What the task asks:
Your answer must consist solely of the line containing "[[Back to top]](#)" and all subsequent lines through the end of the entries, reproduced exactly.

Dataset records:
++++

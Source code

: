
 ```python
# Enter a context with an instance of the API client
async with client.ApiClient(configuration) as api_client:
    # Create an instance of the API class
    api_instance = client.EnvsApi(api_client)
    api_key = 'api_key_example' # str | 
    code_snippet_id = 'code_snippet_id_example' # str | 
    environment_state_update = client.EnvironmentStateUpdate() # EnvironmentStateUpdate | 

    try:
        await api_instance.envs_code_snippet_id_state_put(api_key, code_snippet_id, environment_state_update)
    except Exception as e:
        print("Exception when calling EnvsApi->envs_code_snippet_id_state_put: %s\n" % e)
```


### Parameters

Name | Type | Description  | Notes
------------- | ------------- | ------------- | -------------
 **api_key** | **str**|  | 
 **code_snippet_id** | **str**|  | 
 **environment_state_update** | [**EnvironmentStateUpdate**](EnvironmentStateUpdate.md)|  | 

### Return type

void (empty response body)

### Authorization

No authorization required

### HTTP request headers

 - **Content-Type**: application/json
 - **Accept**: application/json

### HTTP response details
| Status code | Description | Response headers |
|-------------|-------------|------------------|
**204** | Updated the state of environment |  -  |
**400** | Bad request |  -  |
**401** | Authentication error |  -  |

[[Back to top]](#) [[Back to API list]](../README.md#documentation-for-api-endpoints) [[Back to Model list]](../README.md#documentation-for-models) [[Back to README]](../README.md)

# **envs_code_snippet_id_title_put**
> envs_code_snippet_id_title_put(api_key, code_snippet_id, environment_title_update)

++++

Answer for this exercise:
[[Back to top]](#) [[Back to API list]](../README.md#documentation-for-api-endpoints) [[Back to Model list]](../README.md#documentation-for-models) [[Back to README]](../README.md)

# **envs_code_snippet_id_title_put**
> envs_code_snippet_id_title_put(api_key, code_snippet_id, environment_title_update)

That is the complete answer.